How Gross twists facts

The historian Piotr Gontarczyk writes in Życie of 31 Jan. 2001 about Neighbors by Jan Tomasz Gross: '' Poles are depicted as the accomplices of Nazis in the Holocaust. They are worse than Germans, and murder Jews - their neighbors - in a gruesome manner. The only place that warrants a degree of protection from the Polish mob turns out to be a German gendarmerie post.'' In putting forward these most serious accusations Gross relies on a Jedwabne massacre Jewish survivor Szmul Wasersztajn's single testimony that is notorious for having been published in two versions differing about the facts reported. Wasersztajn's claims also contradicted the factual data gathered by the prosecution and reported by prosecutor Waldemar Monkiewicz in charge of this case. Monkiewicz said the Jedwabne massacre had been perpetrated by more than 200 ( to be precise 232 ) German gendarmes. Wasersztajn reported only 8 Germans partaking of the murder ( an immense difference ) and contended that they were just on-lookers of the massacre allegedly committed by the local Poles. The Monkiewicz files attribute a decisive role in it to those 232 ( not 8 ) German gendarmes whereas the group of auxiliary policemen of Polish descent participated only in secondary operations such as bringing the Jewish victims out to the market square and escorting them. The whole case ought to be reinvestigated - and it is under scrutiny of IPN ( the Institute for National Remembrance ). Any hasty generalisations based on a single dubious unsigned testimony ( by Wasersztajn ) and, at that, so divergent from the prosecution's settlements should be discarded offhand.

As early as on 13-14 May last year when interviewed by Nasz Dziennik I pointed to Gross' scholarly inadequacy since in insisting on a version of events levelled against the Poles he had failed to mention any relevant Polish findings. I was particularly outraged at his complete omission of the accounts published by prosecutor Monkiewicz, former director of a Okręgowa Komisja Badania Zbrodni Hitlerowskich / County Commission for Nazi Crimes Investigation, who had researched the whole case thoroughly. Gross did not mention the above apparently because otherwise Prof. Monkiewicz's accounts would have shattered the edifice of lies that the author had laboriously constructed on the basis of the Wasersztajn's touched-up testimony.

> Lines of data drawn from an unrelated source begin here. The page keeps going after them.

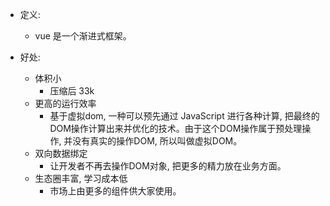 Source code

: - 定义:
    - vue 是一个渐进式框架。

- 好处:
    - 体积小
        - 压缩后 33k
    - 更高的运行效率
        - 基于虚拟dom, 一种可以预先通过 JavaScript 进行各种计算, 把最终的DOM操作计算出来并优化的技术。由于这个DOM操作属于预处理操作, 并没有真实的操作DOM, 所以叫做虚拟DOM。
    - 双向数据绑定
        - 让开发者不再去操作DOM对象, 把更多的精力放在业务方面。
    - 生态圈丰富, 学习成本低
        - 市场上由更多的组件供大家使用。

Almost six months after this interview Gazeta Wyborcza of 18-19 Nov. 2000 published an interview by Jacek Żakowski with a reputable researcher of WWII Prof. Tomasz Szarota. He too voiced his reservations connected with the complete omission of the Monkiewicz settlements. '' Gross has skipped all Monkiewicz accounts,'' says Prof. Szarota, '' and I have doubts if Monkiewicz could have just made up those 232 Germans, the trucks and the person of Birkner himself ( i.e. the German Hauptsturmfuehrer SS said to have been in charge of the Jedwabne massacre - J.R.N.).'' Responding to Gross in Gazeta Wyborcza of 2-3 Dec. 2000 Szarota writes ''The name that often appears in his ( Gross' ) polemic is one of Waldemar Monkiewicz. This man has published several texts ( I know five of them ) on the Jedwabne atrocity. Gross says '' I had not come across Monkiewicz accounts before I wrote Neighbors and I don't wish I had.'' Whether Gross likes it or not the texts by Monkiewicz belong to the references of the subject and a researcher is obliged to acquaint himself with them before he passes any judgement including their rejection.''

Let us add that the scholarly approach of Gross as a sociologist is astounding. Apparently, he has no idea whatsoever how to investigate historical truth when he says he does not regret failing to familiarise himself with the writings of a prosecutor who had researched a case to which Gross dedicated his book. This is a pure bungle !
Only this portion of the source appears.